Right in the middle of my garden grows a big and beautiful hydrangea plant (behind the sunflower in the pic) (though it's mad at me this year and not giving me flowers because I trimmed it back earlier this spring rather than last fall). That is one of the few plants that was surviving when we bought this house, and I love hydrangeas so when we decided to tear up that area for a garden I couldn't bear to uproot my one prolific hydrangea. So we left it there, right smack in the middle.
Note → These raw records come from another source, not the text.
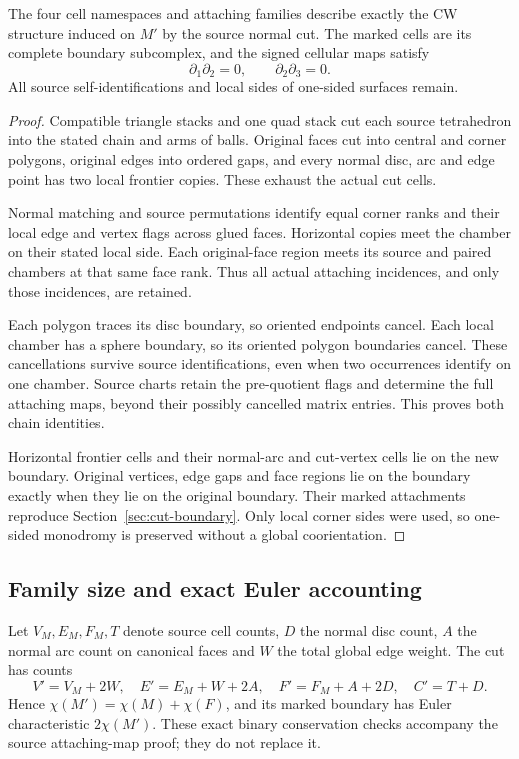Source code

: \begin{proposition}
The four cell namespaces and attaching families describe exactly the CW
structure induced on $M'$ by the source normal cut. The marked cells are its
complete boundary subcomplex, and the signed cellular maps satisfy
\[
             \partial_1\partial_2=0,\qquad \partial_2\partial_3=0.
\]
All source self-identifications and local sides of one-sided surfaces remain.
\end{proposition}
\begin{proof}
Compatible triangle stacks and one quad stack cut each source tetrahedron
into the stated chain and arms of balls. Original faces cut into central
and corner polygons, original edges into ordered gaps, and every normal
disc, arc and edge point has two local frontier copies. These exhaust the
actual cut cells.

Normal matching and source permutations identify equal corner ranks and
their local edge and vertex flags across glued faces. Horizontal copies
meet the chamber on their stated local side. Each original-face region
meets its source and paired chambers at that same face rank. Thus all actual
attaching incidences, and only those incidences, are retained.

Each polygon traces its disc boundary, so oriented endpoints cancel. Each
local chamber has a sphere boundary, so its oriented polygon boundaries
cancel. These cancellations survive source identifications, even when two
occurrences identify on one chamber. Source charts retain the pre-quotient
flags and determine the full attaching maps, beyond their possibly cancelled
matrix entries. This proves both chain identities.

Horizontal frontier cells and their normal-arc and cut-vertex cells lie
on the new boundary. Original vertices, edge gaps and face regions lie
on the boundary exactly when they lie on the original boundary. Their marked
attachments reproduce Section~\ref{sec:cut-boundary}. Only local corner sides
were used, so one-sided monodromy is preserved without a global coorientation.
\end{proof}

\subsection{Family size and exact Euler accounting}

Let $V_M,E_M,F_M,T$ denote source cell counts, $D$ the normal disc count,
$A$ the normal arc count on canonical faces and $W$ the total global
edge weight. The cut has counts
\[
V'=V_M+2W,\quad E'=E_M+W+2A,\quad F'=F_M+A+2D,\quad C'=T+D.
\]
Hence $\chi(M')=\chi(M)+\chi(F)$, and its marked boundary has Euler
characteristic $2\chi(M')$. These exact binary conservation checks accompany
the source attaching-map proof; they do not replace it.

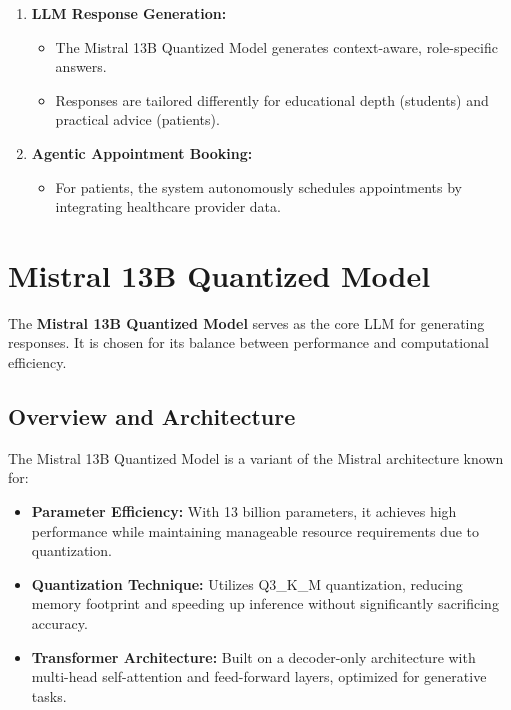 \begin{enumerate}[itemsep=2em]
  \item \textbf{LLM Response Generation:}
    \begin{itemize}
        \item The Mistral 13B Quantized Model generates context-aware, role-specific answers.
        \item Responses are tailored differently for educational depth (students) and practical advice (patients).
    \end{itemize}
    \vspace{2cm}
  \item \textbf{Agentic Appointment Booking:}
    \begin{itemize}
        \item For patients, the system autonomously schedules appointments by integrating healthcare provider data.
    \end{itemize}
\end{enumerate}

\section{Mistral 13B Quantized Model}
\label{sec:mistral_model}

The \textbf{Mistral 13B Quantized Model} serves as the core LLM for generating responses. It is chosen for its balance between performance and computational efficiency.

\subsection{Overview and Architecture}
\label{subsec:mistral_overview}
The Mistral 13B Quantized Model is a variant of the Mistral architecture known for:
\begin{itemize}[itemsep=2em]
    \item \textbf{Parameter Efficiency:} With 13 billion parameters, it achieves high performance while maintaining manageable resource requirements due to quantization.
    \item \textbf{Quantization Technique:} Utilizes Q3\_K\_M quantization, reducing memory footprint and speeding up inference without significantly sacrificing accuracy.
    \item \textbf{Transformer Architecture:} Built on a decoder-only architecture with multi-head self-attention and feed-forward layers, optimized for generative tasks.
\end{itemize}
Next comes my half row of carrots and then in the back on the other side of the hydrangea are my four zucchini plants (two green, two yellow). The carrots were an experiment where I simply tossed a bunch of seeds into the dirt in a big area and much to my surprise they ALL sprouted! My next mistake was waiting until they were bigger to pull out the weeds that were growing among them, because by then they were also big enough that trying to thin the carrots was much too tedious and frustrating. So I gave up and let them all grow in a giant patch. So far I dug up one corner just to see what was going on down there, and there are lots of short stumpy carrots that are all intertwined with the carrots around them. Oh well. Lesson learned: plant carrot seeds in thin rows, not in a patch.

Next comes my row with pumpkin plants on both ends and two squash plants in the middle (originally I thought I was planting a type of winter squash, but they ended up being white scallop squashed. I think the winter squash seeds were the ones that didn't really sprout. I put the pumpkins on the ends, thinking that would give them room to grow out, but I was expecting them to grow like zucchinis (which is the only squash I have ever grown) and didn't know that pumpkins vine out FOR MILES! And I couldn't let them grow out into the lawn, or I wouldn't be able to mow (that has near fatal consequenses for both my husband and I who are severely allergic to grass pollin/seeds) so I had them grow along the row, and they have looped back around, and I finally decided to let them now grow sideways through the corn which will be annoying to walk through but as of now they are taking over the whole three rows around them so that seemed like a better option. Next year I will have to figure out somewhere else to put them, I have yet to come up with a satisfactory solution.

The last two rows are corn, most of which I started inside so they are big and mostly tassled already with little baby corns growing on many of them. The local farms' corn isn't even that big, which is fun for me to see.

There is a little piddly row of raspberry transplants after the corn, which I put there this spring thinking that would be a better location than my original raspberry plants, but they have failed to thrive there and I realized that in fact that spot gets less sun than where I have my original plants, so they're getting pulled out this fall.

I also have a  potato grow box against my fence, where I planted tons of little potatos I had started in pots, mostly purple taro potatoes and a few golden potatoes, but after I put them in I think the stinkin' moles ate all but two plants, cuz only one grew after that and I dug up quite a bit of the grow box today and found nothing, not even rotting remnants of potatoes. *cry some more* At least I got one healthy looking survivor, I hope I get some good purple potatoes out of that guy.

I planted sunflowers at the head of most of the rows, and some snapdragons which I started from seed (and are FINALLY growing bigger than sprouts) around the sunflowers. The sunflowers are getting big now and I think they may pop open soon!